Isoflavone extract inhibits TNF-α-, IL-17A-, and IL-22-induced mRNA expression in NHEKs

Antimicrobial peptides and proteins (AMPs) are a diverse group of small molecules (12–50 amino acids), which are ubiquitously distributed in mammals, insects, frogs, and which can even be found in plants and invertebrates²⁷. The main function of AMPs is to resist and kill pathogenic microorganisms such as bacteria, fungi, and viruses. In general, AMPs are concentrated in animal body surfaces, such as the skin and gastrointestinal tract^28,29. In patients with psoriatic lesions, there are three subclasses of AMPs, including cathelicidin, S100 proteins, and defensins, which are highly expressed, and which are considered to play an important role in the pathogenesis of psoriasis^30,31. RT-qPCR analysis of NHEKs revealed that during the development of psoriatic inflammation induced by TNF-α, IL-17A, or IL-22, increased levels of the AMPs CCL20, S100A7, S100A8, S100A9, hBD2, and LL-37 modulated and triggered host immune response. Moreover, we found that expression of CCL20, S100A7, S100A8, S100A9, hBD2, and LL-37 significant decreased after pretreatment with isoflavone extract, compared with the group treated with TNF-α, IL-17A, or IL-22 alone (Fig. 7). These data indicate that isoflavone extract attenuated the TNF-α-, IL-17A-, or IL-22-induced pathway at the mRNA level.

Figure 7.

Real-time polymerase chain reaction (PCR) quantification of fold changes in CCL20, S100A7, S100A8, S100A9, hBD2, and LL-37 transcripts in human primary keratinocytes after the addition of TNFα, IL-17A, and IL-22 recombination proteins. Primary keratinocytes were pretreated with different doses of isoflavone extract for 24 hours and then incubated with TNFα (A), IL-17A (B), and IL-22 (C) for 6 or 8 h. Total RNA was then isolated and mRNA analysis performed via real-time RT-PCR. Data are expressed as fold induction of relevant mRNAs sequences as compared to untreated controls. Data are mean ± SEM from at least three independent experiments performed in triplicate; *P < 0.05 determined by Student’s t-test.

Discussion

The topical application of isoflavone extract prior to IMQ treatment significantly decreased the levels of TEWL and erythema, the speed of blood flow, and the thickness of the ear. The in vitro study demonstrated that, in human keratinocytes, cytokines such as TNF-α and IL-17A trigger the phosphorylation of the MAPK and NF-κB pathways and that IL-22 induces JAK/STAT and MAPK pathways, all of which induces inflammation. In the MAPK pathway, we found that the phosphorylation of signal transduction molecules such as ERK, p38 kinase, and JNK is upregulated by TNF-α, IL-17A, and IL-22. IκBα expression in the NF-κB pathway was also significantly upregulated after stimulation with TNF-α and IL-17A, and STAT3 and JAK2 expression in the JAK/STAT pathway was rapidly induced by IL-22. In contrast, pre-treatment with isoflavone extract downregulated the phosphorylation levels of p38 kinase, ERK, JNK, IκBα, STAT3, and JAK2.

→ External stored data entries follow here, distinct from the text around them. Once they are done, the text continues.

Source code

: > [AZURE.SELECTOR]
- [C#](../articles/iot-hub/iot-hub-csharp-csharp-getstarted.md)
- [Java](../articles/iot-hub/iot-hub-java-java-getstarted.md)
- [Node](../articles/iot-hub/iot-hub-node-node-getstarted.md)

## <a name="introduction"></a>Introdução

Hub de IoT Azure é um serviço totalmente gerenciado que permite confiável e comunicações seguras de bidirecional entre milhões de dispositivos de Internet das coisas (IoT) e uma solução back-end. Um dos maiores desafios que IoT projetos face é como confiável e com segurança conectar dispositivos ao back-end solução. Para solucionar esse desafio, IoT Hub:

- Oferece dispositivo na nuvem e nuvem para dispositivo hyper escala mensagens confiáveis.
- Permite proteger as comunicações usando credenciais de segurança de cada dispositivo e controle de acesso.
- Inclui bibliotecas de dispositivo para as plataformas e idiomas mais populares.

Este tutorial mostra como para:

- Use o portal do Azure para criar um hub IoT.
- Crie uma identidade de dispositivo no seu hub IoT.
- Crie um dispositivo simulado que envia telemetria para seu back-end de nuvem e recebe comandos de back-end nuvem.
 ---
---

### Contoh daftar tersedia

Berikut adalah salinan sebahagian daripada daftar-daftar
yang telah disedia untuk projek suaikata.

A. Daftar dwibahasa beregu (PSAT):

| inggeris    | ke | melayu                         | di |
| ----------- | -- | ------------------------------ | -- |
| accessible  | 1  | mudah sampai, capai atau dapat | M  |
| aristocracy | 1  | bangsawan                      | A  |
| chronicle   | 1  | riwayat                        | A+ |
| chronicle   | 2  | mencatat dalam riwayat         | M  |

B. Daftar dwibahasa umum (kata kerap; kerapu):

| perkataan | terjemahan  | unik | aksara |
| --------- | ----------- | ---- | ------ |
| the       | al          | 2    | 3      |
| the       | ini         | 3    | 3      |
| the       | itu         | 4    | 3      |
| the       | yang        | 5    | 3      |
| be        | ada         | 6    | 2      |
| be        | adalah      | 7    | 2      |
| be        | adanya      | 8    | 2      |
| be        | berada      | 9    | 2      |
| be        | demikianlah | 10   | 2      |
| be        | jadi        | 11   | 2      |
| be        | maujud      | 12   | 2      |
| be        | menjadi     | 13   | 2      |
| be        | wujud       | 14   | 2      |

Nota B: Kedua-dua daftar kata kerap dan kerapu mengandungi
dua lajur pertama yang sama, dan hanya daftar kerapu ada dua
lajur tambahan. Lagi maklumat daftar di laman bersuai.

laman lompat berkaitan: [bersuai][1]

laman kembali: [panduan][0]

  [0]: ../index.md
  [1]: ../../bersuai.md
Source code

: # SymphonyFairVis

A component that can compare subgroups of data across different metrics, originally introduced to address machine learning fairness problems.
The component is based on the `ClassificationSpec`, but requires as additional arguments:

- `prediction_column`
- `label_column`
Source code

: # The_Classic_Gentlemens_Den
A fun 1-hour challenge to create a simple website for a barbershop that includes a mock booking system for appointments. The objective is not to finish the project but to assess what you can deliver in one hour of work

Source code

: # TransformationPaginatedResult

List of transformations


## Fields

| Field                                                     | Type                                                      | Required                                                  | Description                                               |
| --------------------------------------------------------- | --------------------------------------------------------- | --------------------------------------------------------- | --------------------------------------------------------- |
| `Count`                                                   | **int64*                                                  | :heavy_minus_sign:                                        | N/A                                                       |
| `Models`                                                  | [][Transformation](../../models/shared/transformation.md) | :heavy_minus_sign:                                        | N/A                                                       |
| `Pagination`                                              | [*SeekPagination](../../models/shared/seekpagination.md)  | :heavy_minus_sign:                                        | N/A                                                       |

Furthermore, the levels of CCL20 and the AMPs, includind S100A7, S100A8, S100A9, hBD2, and LL-37 alternate mRNA were analysed via qRT-PCR after treatment with the recombination proteins TNF-α, IL-17A, and IL-22 with or without pre-treatment with isoflavone extract. The results show that pre-treatment with isoflavone extract downregulated the levels of the AMPs.

The current study found that human Th17 pro-inflammatory cells produce IL-17A, IL-17F, TNF-α, IL-6, IL-21, IL-22, and IL-23³². Recent reports have discovered six isoform members of the IL-17 family, including IL-17A, IL-17B, IL-17C, IL-17D, IL-17E, and IL-17F. Several isoforms of the IL-17 receptor family have also been discovered, consisting of IL-17R, IL-17RH1, IL-17RL, IL-17RD, and IL-17RE³³. Thus far, a number of autoimmune diseases are considered to be mediated by Th17, and the biological function of IL-17 is consistent with chronic inflammation and destructive inflammation responses. Other cell types are also involved in inflammation, including γδ T cells, natural killer T cells, natural killer cells, neutrophils, and eosinophils, all of which produce IL-17A and IL-17F. Both IL-17A and IL-17F are pro-inflammatory and interact with various cell types to induce the release of cytokines, such as transforming growth factor beta (TGF-β), tumour necrosis factor (TNF), interleukins (IL-1β, IL-6, IL-21, IL-23), granulocyte-macrophage colony-stimulating factor (GM-CSF), granulocyte colony-stimulating factor (G-CSF), chemokines (CXCL1, CXCL8, CXCL10), and metalloproteinase³⁴. In addition, IL-17A and IL-17F are critical in neutrophils recruitment, activation, and migration³⁵.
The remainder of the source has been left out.